→ **RECORD EXCERPTS**:

+ + +

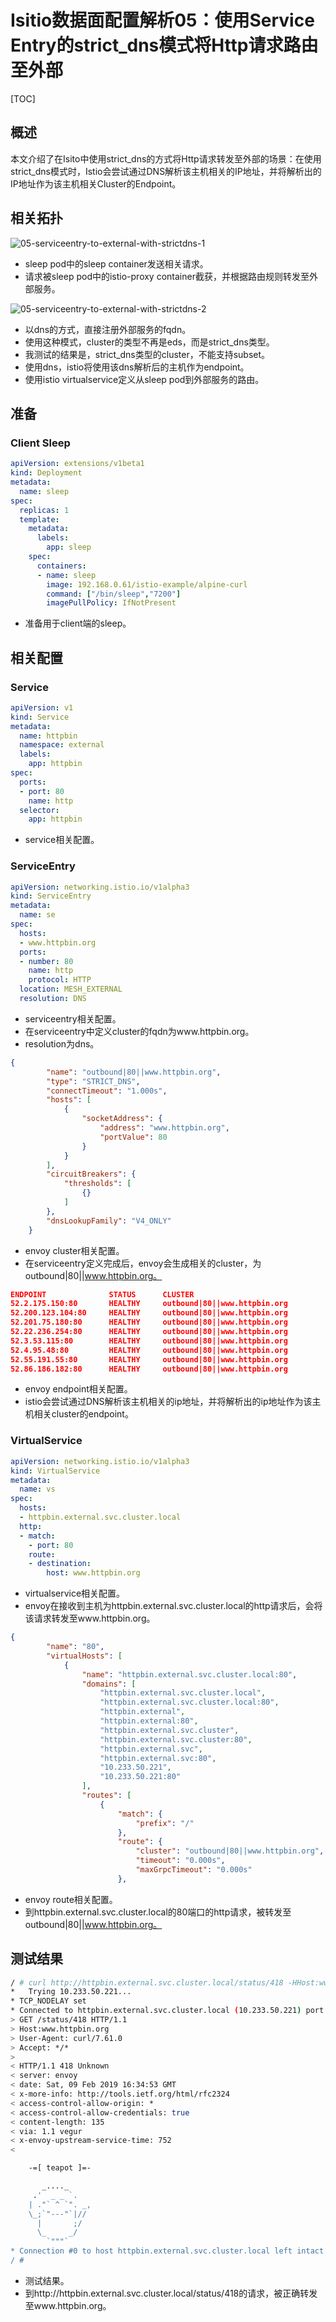 # Isitio数据面配置解析05：使用Service Entry的strict_dns模式将Http请求路由至外部



[TOC]



## 概述

本文介绍了在Isito中使用strict_dns的方式将Http请求转发至外部的场景：在使用strict_dns模式时，Istio会尝试通过DNS解析该主机相关的IP地址，并将解析出的IP地址作为该主机相关Cluster的Endpoint。



## 相关拓扑

![05-serviceentry-to-external-with-strictdns-1](./images/05-serviceentry-to-external-with-strictdns-1.png)

- sleep pod中的sleep container发送相关请求。
- 请求被sleep pod中的istio-proxy container截获，并根据路由规则转发至外部服务。



![05-serviceentry-to-external-with-strictdns-2](./images/05-serviceentry-to-external-with-strictdns-2.png)

- 以dns的方式，直接注册外部服务的fqdn。
- 使用这种模式，cluster的类型不再是eds，而是strict_dns类型。
- 我测试的结果是，strict_dns类型的cluster，不能支持subset。
- 使用dns，istio将使用该dns解析后的主机作为endpoint。
- 使用istio virtualservice定义从sleep pod到外部服务的路由。



## 准备

### Client Sleep

```yaml
apiVersion: extensions/v1beta1
kind: Deployment
metadata:
  name: sleep
spec:
  replicas: 1
  template:
    metadata:
      labels:
        app: sleep
    spec:
      containers:
      - name: sleep
        image: 192.168.0.61/istio-example/alpine-curl
        command: ["/bin/sleep","7200"]
        imagePullPolicy: IfNotPresent
```

- 准备用于client端的sleep。



## 相关配置

### Service

```yaml
apiVersion: v1
kind: Service
metadata:
  name: httpbin
  namespace: external
  labels:
    app: httpbin
spec:
  ports:
  - port: 80
    name: http
  selector:
    app: httpbin
```

- service相关配置。



### ServiceEntry

```yaml
apiVersion: networking.istio.io/v1alpha3
kind: ServiceEntry
metadata:
  name: se
spec:
  hosts:
  - www.httpbin.org
  ports:
  - number: 80
    name: http
    protocol: HTTP
  location: MESH_EXTERNAL
  resolution: DNS
```

- serviceentry相关配置。
- 在serviceentry中定义cluster的fqdn为www.httpbin.org。
- resolution为dns。



```json
{
        "name": "outbound|80||www.httpbin.org",
        "type": "STRICT_DNS",
        "connectTimeout": "1.000s",
        "hosts": [
            {
                "socketAddress": {
                    "address": "www.httpbin.org",
                    "portValue": 80
                }
            }
        ],
        "circuitBreakers": {
            "thresholds": [
                {}
            ]
        },
        "dnsLookupFamily": "V4_ONLY"
    }
```

- envoy cluster相关配置。
- 在serviceentry定义完成后，envoy会生成相关的cluster，为outbound|80||www.httpbin.org。



```json
ENDPOINT              STATUS      CLUSTER
52.2.175.150:80       HEALTHY     outbound|80||www.httpbin.org
52.200.123.104:80     HEALTHY     outbound|80||www.httpbin.org
52.201.75.180:80      HEALTHY     outbound|80||www.httpbin.org
52.22.236.254:80      HEALTHY     outbound|80||www.httpbin.org
52.3.53.115:80        HEALTHY     outbound|80||www.httpbin.org
52.4.95.48:80         HEALTHY     outbound|80||www.httpbin.org
52.55.191.55:80       HEALTHY     outbound|80||www.httpbin.org
52.86.186.182:80      HEALTHY     outbound|80||www.httpbin.org
```

- envoy endpoint相关配置。
- istio会尝试通过DNS解析该主机相关的ip地址，并将解析出的ip地址作为该主机相关cluster的endpoint。



### VirtualService

```yaml
apiVersion: networking.istio.io/v1alpha3
kind: VirtualService
metadata:
  name: vs
spec:
  hosts:
  - httpbin.external.svc.cluster.local
  http:
  - match:
    - port: 80
    route:
    - destination:
        host: www.httpbin.org
```

- virtualservice相关配置。
- envoy在接收到主机为httpbin.external.svc.cluster.local的http请求后，会将该请求转发至www.httpbin.org。



```json
{
        "name": "80",
        "virtualHosts": [
            {
                "name": "httpbin.external.svc.cluster.local:80",
                "domains": [
                    "httpbin.external.svc.cluster.local",
                    "httpbin.external.svc.cluster.local:80",
                    "httpbin.external",
                    "httpbin.external:80",
                    "httpbin.external.svc.cluster",
                    "httpbin.external.svc.cluster:80",
                    "httpbin.external.svc",
                    "httpbin.external.svc:80",
                    "10.233.50.221",
                    "10.233.50.221:80"
                ],
                "routes": [
                    {
                        "match": {
                            "prefix": "/"
                        },
                        "route": {
                            "cluster": "outbound|80||www.httpbin.org",
                            "timeout": "0.000s",
                            "maxGrpcTimeout": "0.000s"
                        },
```

- envoy route相关配置。
- 到httpbin.external.svc.cluster.local的80端口的http请求，被转发至outbound|80||www.httpbin.org。



## 测试结果

```bash
/ # curl http://httpbin.external.svc.cluster.local/status/418 -HHost:www.httpbin.org -v
*   Trying 10.233.50.221...
* TCP_NODELAY set
* Connected to httpbin.external.svc.cluster.local (10.233.50.221) port 80 (#0)
> GET /status/418 HTTP/1.1
> Host:www.httpbin.org
> User-Agent: curl/7.61.0
> Accept: */*
>
< HTTP/1.1 418 Unknown
< server: envoy
< date: Sat, 09 Feb 2019 16:34:53 GMT
< x-more-info: http://tools.ietf.org/html/rfc2324
< access-control-allow-origin: *
< access-control-allow-credentials: true
< content-length: 135
< via: 1.1 vegur
< x-envoy-upstream-service-time: 752
<

    -=[ teapot ]=-

       _...._
     .'  _ _ `.
    | ."` ^ `". _,
    \_;`"---"`|//
      |       ;/
      \_     _/
        `"""`
* Connection #0 to host httpbin.external.svc.cluster.local left intact
/ #
```

- 测试结果。
- 到http://httpbin.external.svc.cluster.local/status/418的请求，被正确转发至www.httpbin.org。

+ + +

→ **WHAT YOU HAVE TO DO**:
Read the lines above. Gather those in which the string "control" is found.

→ **RESULT BELOW**:
< access-control-allow-origin: *
< access-control-allow-credentials: true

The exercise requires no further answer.